A crise da Covid-19 atinge uma economia vulnerável dirigida por grupos que resistem em flexibilizar as políticas de recessão estrutural. As tentativas fracassadas de Bolsonaro de minimizar os riscos humanos da pandemia, impedir a restrição à circulação de pessoas e colocar a atividade econômica acima da vida humana têm desgastado sua popularidade, que, entretanto, permanece sustentada por cerca de 30% dos eleitores. As políticas anticrise que montam a 10% do PIB têm se orientado para garantir a rentabilidade e patrimônio do setor financeiro e empresarial. Elas encontram no PL 10/2020, que permite a intervenção sem limites do Banco Central no mercado secundário de capitais, financeiro e de pagamentos, sua principal expressão. Ao mesmo tempo, o governo permite aos empresários demitirem ou “negociarem” a suspensão de contratos de trabalho e cortes de salário/jornada em até 70%, propondo-se a compensar os trabalhadores, proporcionalmente, com o valor do seguro desemprego, cujo máximo é de aproximadamente 340 dólares. Aos trabalhadores informais se oferece um auxílio de 112 dólares, que representa 57% do salário mínimo.

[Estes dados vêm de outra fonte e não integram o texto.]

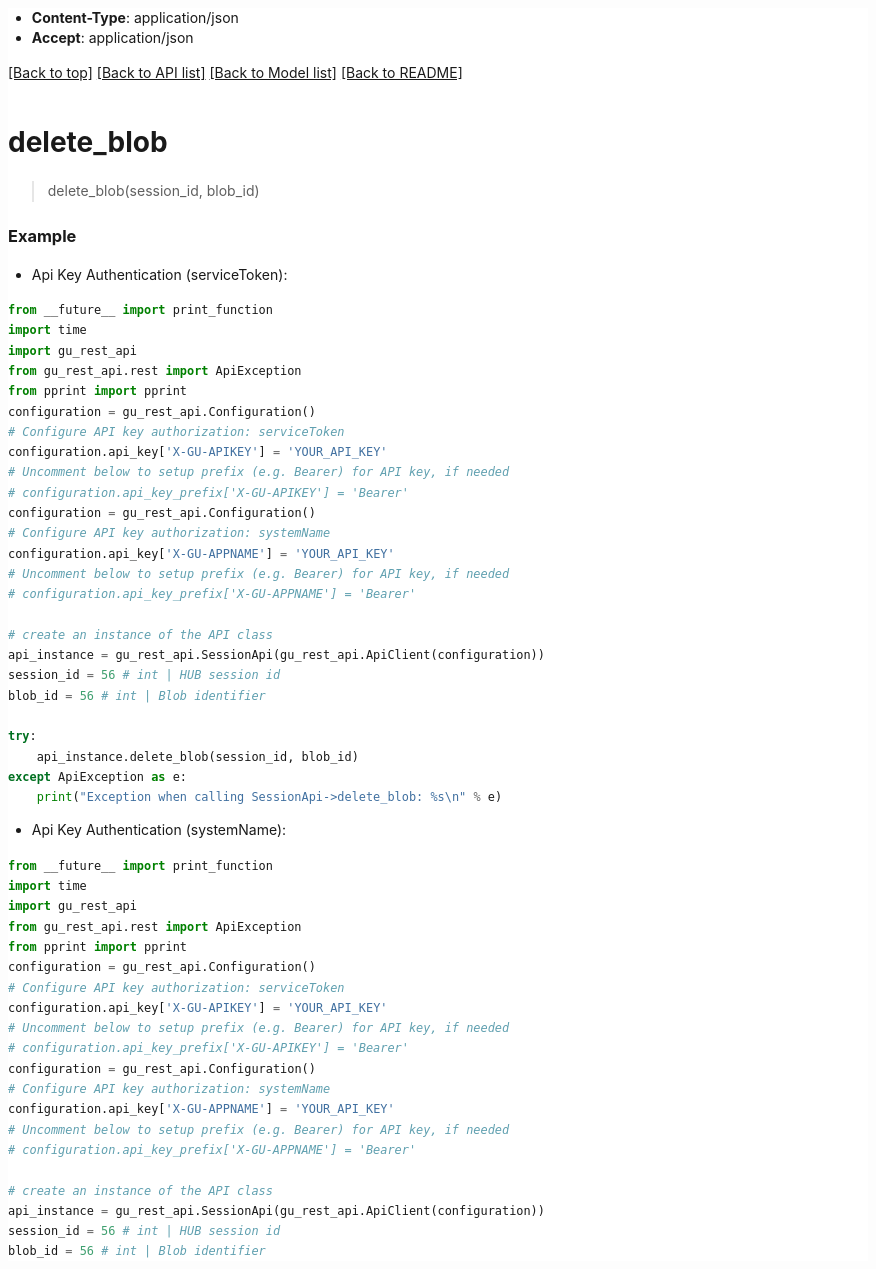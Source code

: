  - **Content-Type**: application/json
 - **Accept**: application/json

[[Back to top]](#) [[Back to API list]](../README.md#documentation-for-api-endpoints) [[Back to Model list]](../README.md#documentation-for-models) [[Back to README]](../README.md)

# **delete_blob**
> delete_blob(session_id, blob_id)



### Example

* Api Key Authentication (serviceToken):
```python
from __future__ import print_function
import time
import gu_rest_api
from gu_rest_api.rest import ApiException
from pprint import pprint
configuration = gu_rest_api.Configuration()
# Configure API key authorization: serviceToken
configuration.api_key['X-GU-APIKEY'] = 'YOUR_API_KEY'
# Uncomment below to setup prefix (e.g. Bearer) for API key, if needed
# configuration.api_key_prefix['X-GU-APIKEY'] = 'Bearer'
configuration = gu_rest_api.Configuration()
# Configure API key authorization: systemName
configuration.api_key['X-GU-APPNAME'] = 'YOUR_API_KEY'
# Uncomment below to setup prefix (e.g. Bearer) for API key, if needed
# configuration.api_key_prefix['X-GU-APPNAME'] = 'Bearer'

# create an instance of the API class
api_instance = gu_rest_api.SessionApi(gu_rest_api.ApiClient(configuration))
session_id = 56 # int | HUB session id
blob_id = 56 # int | Blob identifier

try:
    api_instance.delete_blob(session_id, blob_id)
except ApiException as e:
    print("Exception when calling SessionApi->delete_blob: %s\n" % e)
```

* Api Key Authentication (systemName):
```python
from __future__ import print_function
import time
import gu_rest_api
from gu_rest_api.rest import ApiException
from pprint import pprint
configuration = gu_rest_api.Configuration()
# Configure API key authorization: serviceToken
configuration.api_key['X-GU-APIKEY'] = 'YOUR_API_KEY'
# Uncomment below to setup prefix (e.g. Bearer) for API key, if needed
# configuration.api_key_prefix['X-GU-APIKEY'] = 'Bearer'
configuration = gu_rest_api.Configuration()
# Configure API key authorization: systemName
configuration.api_key['X-GU-APPNAME'] = 'YOUR_API_KEY'
# Uncomment below to setup prefix (e.g. Bearer) for API key, if needed
# configuration.api_key_prefix['X-GU-APPNAME'] = 'Bearer'

# create an instance of the API class
api_instance = gu_rest_api.SessionApi(gu_rest_api.ApiClient(configuration))
session_id = 56 # int | HUB session id
blob_id = 56 # int | Blob identifier

```
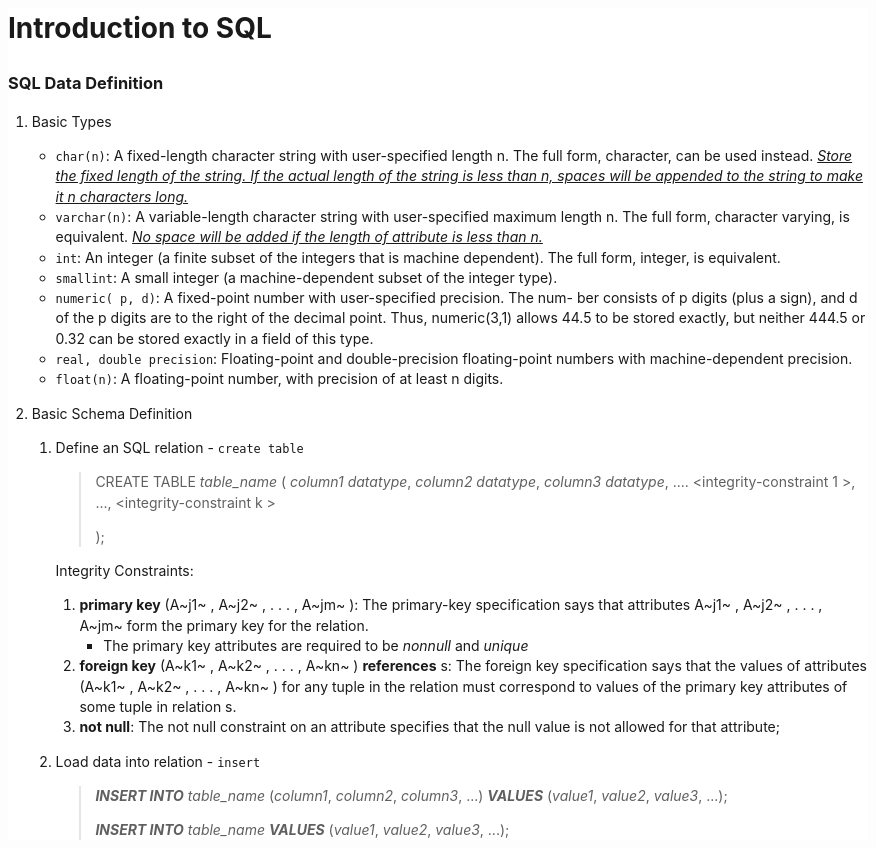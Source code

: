 # Introduction to SQL

### SQL Data Definition

1. Basic Types

   - `char(n)`: A fixed-length character string with user-specified length n. The full
     form, character, can be used instead. *<u>Store the fixed length of the string. If the actual length of the string is less than n, spaces will be appended to the string to make it n characters long.</u>*
   - `varchar(n)`: A variable-length character string with user-specified maximum
     length n. The full form, character varying, is equivalent. *<u>No space will be added if the length of attribute is less than n.</u>*
   - `int`: An integer (a finite subset of the integers that is machine dependent). The
     full form, integer, is equivalent.
   - `smallint`: A small integer (a machine-dependent subset of the integer type).
   - `numeric( p, d)`: A fixed-point number with user-specified precision. The num-
     ber consists of p digits (plus a sign), and d of the p digits are to the right of
     the decimal point. Thus, numeric(3,1) allows 44.5 to be stored exactly, but
     neither 444.5 or 0.32 can be stored exactly in a field of this type.
   - `real, double precision`: Floating-point and double-precision floating-point
     numbers with machine-dependent precision.
   - `float(n)`: A floating-point number, with precision of at least n digits.

2. Basic Schema Definition

   1. Define an SQL relation - `create table`

      >CREATE TABLE *table_name* (
      >  *column1 datatype*,
      >  *column2 datatype*,
      >  *column3 datatype*,
      >  ....
      ><integrity-constraint 1 >,
      >...,
      ><integrity-constraint k \>
      >
      >);

      Integrity Constraints:

      1. **primary key** (A~j1~ , A~j2~ , . . . , A~jm~ ): The primary-key specification says that attributes A~j1~ , A~j2~ , . . . , A~jm~ form the primary key for the relation.
         - The primary key attributes are required to be *nonnull* and *unique*
      2. **foreign key** (A~k1~ , A~k2~ , . . . , A~kn~ ) **references** s: The foreign key specification says that the values of attributes (A~k1~ , A~k2~ , . . . , A~kn~ ) for any tuple in the relation must correspond to values of the primary key attributes of some tuple in relation s.
      3. **not null**: The not null constraint on an attribute specifies that the null value is not allowed for that attribute;

   2. Load data into relation - `insert`

      >***INSERT INTO*** *table_name* (*column1*, *column2*, *column3*, ...)
      >***VALUES*** (*value1*, *value2*, *value3*, ...);
      >
      >
      >
      >***INSERT INTO*** *table_name*
      >***VALUES*** (*value1*, *value2*, *value3*, ...);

A crise econômica, social e política brasileira continuará a avançar com fortes implicações geopolíticas regionais. Um projeto tão subordinado ao imperialismo estadunidense produz alto nível de centralização e concentração de capitais, restrições ideológicas ao comércio exterior e choques no processo de reacomodarão burguesa. As esquerdas deverão aproveitar desde uma perspectiva própria, socialista e democrática, as energias liberadas por estas fraturas, sem submeterem-se a elas. As tarefas de sustentação e aprofundamento do desenvolvimento, da democracia, do equilíbrio ecológico e da civilização não estão mais nas mãos do capitalismo dependente, mas das grandes maiorias do nosso povo.

*Carlos Eduardo Martins é Doutor em Sociologia pela USP, professor do Programa de Estudos sobre Economia Política Internacional (UFRJ), coordenador do Laboratório de Estudos sobre Hegemonia e Contra-Hegemonia (LEHC/UFRJ), coordenador do Grupo de Integração e União Sul-Americana do Conselho Latino-Americano de Ciências Sociais (Clacso). É autor de Globalização, dependência e neoliberalismo na América Latina (2011) e um dos coordenadores da Latinoamericana: Enciclopédia contemporânea da América Latina e do Caribe (Prêmio Jabuti de Livro do Ano de Não Ficção em 2007) e co-organizador de A América Latina e os desafios da globalização (2009), ambos publicados pela Boitempo. É colaborador do Blog da Boitempo quinzenalmente, às segundas.